== WORK REQUIRED ==
In the data that follows, find the line containing "issues. My main"; then quote that line and every line after it, exactly, through the last one.

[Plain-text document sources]
▶

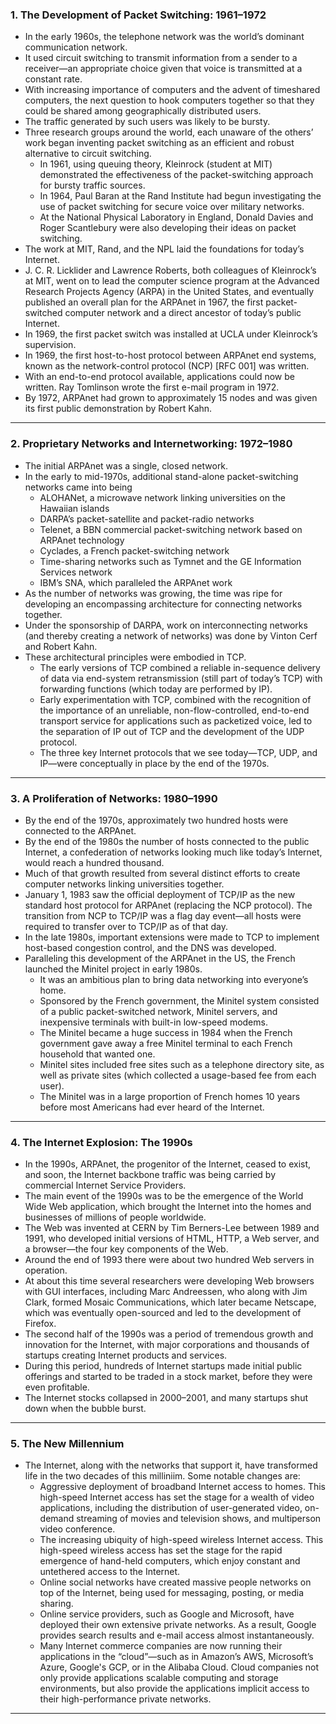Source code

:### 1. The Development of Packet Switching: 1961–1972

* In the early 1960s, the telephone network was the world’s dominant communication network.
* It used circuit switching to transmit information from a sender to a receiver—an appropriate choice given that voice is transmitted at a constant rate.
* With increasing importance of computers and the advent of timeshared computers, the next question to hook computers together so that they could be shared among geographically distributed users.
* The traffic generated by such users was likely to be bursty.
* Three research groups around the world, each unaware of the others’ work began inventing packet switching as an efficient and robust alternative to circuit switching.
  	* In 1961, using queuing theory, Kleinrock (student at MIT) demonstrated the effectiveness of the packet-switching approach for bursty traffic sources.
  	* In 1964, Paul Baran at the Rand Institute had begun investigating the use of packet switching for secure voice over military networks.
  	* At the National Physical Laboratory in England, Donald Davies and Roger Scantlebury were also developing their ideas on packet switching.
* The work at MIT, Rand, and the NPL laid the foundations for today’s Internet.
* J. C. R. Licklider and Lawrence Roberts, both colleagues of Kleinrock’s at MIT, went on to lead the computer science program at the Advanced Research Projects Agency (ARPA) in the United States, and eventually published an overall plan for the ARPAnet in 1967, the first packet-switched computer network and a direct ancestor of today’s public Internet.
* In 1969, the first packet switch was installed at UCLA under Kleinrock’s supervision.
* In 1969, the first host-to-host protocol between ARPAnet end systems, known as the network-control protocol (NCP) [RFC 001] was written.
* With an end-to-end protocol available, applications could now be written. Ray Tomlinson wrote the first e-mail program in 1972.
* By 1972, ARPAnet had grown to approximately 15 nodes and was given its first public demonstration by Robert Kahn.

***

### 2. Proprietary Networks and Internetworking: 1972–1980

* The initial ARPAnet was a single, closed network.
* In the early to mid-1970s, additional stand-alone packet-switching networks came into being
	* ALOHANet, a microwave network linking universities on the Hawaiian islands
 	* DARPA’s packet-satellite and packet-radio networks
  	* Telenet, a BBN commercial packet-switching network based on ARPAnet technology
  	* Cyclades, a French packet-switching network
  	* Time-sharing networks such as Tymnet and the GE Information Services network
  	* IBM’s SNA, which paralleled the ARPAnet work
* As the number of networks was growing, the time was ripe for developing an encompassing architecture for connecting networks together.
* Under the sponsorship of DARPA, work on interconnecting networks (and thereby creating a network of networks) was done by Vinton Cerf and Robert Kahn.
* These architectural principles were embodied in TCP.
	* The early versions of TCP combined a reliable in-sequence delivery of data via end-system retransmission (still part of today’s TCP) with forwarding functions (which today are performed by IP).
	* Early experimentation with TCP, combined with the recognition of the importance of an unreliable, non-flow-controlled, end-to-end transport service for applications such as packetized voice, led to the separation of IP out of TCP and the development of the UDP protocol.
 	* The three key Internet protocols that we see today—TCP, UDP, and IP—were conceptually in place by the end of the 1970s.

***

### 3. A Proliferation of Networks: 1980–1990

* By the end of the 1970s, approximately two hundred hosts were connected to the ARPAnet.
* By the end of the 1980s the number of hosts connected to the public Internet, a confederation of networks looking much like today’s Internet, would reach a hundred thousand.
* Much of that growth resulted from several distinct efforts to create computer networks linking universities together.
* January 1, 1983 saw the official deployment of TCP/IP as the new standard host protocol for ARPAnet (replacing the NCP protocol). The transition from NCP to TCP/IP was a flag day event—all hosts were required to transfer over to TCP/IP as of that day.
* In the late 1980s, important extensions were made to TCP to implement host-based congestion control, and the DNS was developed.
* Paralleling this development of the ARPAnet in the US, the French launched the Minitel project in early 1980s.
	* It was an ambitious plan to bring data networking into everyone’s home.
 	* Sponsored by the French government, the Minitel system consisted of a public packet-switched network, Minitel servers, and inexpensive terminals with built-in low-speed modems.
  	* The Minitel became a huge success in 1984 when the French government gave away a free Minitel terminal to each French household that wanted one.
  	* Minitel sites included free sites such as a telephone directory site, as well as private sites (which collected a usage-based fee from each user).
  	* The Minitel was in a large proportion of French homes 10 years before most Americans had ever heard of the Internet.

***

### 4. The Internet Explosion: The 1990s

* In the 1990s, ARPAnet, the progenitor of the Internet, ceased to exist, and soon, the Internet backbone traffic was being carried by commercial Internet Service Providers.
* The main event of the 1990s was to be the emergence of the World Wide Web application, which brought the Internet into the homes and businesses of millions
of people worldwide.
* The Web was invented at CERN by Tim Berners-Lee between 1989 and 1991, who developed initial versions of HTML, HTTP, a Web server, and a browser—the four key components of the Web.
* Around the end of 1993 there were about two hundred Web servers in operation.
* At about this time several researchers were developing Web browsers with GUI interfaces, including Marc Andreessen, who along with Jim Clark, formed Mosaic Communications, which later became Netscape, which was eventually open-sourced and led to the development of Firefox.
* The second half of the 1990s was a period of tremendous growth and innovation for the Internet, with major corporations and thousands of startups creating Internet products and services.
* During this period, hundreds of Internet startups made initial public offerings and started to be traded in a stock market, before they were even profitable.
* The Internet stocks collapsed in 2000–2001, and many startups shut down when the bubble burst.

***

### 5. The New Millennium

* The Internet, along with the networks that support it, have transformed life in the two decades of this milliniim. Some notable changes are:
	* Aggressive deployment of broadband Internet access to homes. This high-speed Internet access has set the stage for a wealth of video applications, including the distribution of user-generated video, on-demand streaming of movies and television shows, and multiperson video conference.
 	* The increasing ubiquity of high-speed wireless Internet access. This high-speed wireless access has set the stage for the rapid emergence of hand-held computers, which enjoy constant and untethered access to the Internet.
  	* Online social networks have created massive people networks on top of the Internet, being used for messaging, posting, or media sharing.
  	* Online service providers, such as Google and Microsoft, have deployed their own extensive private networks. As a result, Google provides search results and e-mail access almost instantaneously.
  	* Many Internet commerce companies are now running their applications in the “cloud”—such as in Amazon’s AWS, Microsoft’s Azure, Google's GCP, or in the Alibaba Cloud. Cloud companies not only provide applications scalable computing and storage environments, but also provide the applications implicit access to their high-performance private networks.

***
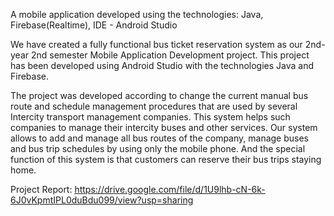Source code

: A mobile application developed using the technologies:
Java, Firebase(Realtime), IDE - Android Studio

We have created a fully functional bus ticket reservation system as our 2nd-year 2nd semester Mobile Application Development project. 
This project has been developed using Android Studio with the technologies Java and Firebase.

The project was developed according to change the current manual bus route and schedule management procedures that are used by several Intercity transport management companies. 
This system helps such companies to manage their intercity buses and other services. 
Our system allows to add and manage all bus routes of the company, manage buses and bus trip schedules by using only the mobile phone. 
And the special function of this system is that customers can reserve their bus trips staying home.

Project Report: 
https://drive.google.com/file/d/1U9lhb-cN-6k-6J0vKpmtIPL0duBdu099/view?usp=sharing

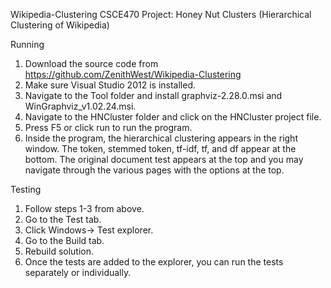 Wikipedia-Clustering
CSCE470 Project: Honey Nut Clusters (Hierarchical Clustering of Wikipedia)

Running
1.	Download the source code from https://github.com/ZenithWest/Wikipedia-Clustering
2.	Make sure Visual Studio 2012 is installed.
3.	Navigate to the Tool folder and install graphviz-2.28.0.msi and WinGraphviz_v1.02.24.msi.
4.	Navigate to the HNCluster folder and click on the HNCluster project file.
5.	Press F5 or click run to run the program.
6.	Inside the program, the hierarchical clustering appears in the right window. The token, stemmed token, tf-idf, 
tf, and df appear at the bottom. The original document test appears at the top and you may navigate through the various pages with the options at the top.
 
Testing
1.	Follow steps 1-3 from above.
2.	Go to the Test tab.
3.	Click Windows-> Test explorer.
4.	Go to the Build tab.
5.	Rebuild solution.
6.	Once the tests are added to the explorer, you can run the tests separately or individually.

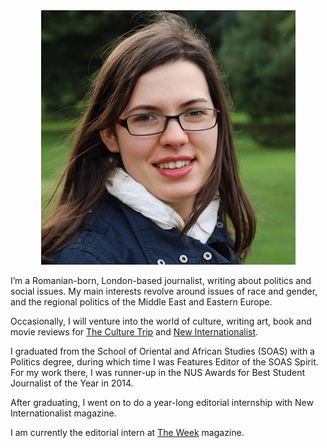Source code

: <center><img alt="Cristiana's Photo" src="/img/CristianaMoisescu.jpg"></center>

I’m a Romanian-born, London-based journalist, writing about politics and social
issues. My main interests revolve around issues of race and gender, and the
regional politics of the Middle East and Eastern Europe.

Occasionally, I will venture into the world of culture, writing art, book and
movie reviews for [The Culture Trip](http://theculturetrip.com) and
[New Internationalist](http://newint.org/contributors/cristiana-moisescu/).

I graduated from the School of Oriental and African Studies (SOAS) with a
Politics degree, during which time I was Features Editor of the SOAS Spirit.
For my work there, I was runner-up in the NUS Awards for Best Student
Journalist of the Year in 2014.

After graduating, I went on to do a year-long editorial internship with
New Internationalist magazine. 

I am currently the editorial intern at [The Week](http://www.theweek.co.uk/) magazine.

◀

== OUTPUT FOR THIS EXERCISE ==
issues. My main interests revolve around issues of race and gender, and the
regional politics of the Middle East and Eastern Europe.

Occasionally, I will venture into the world of culture, writing art, book and
movie reviews for [The Culture Trip](http://theculturetrip.com) and
[New Internationalist](http://newint.org/contributors/cristiana-moisescu/).

I graduated from the School of Oriental and African Studies (SOAS) with a
Politics degree, during which time I was Features Editor of the SOAS Spirit.
For my work there, I was runner-up in the NUS Awards for Best Student
Journalist of the Year in 2014.

After graduating, I went on to do a year-long editorial internship with
New Internationalist magazine. 

I am currently the editorial intern at [The Week](http://www.theweek.co.uk/) magazine.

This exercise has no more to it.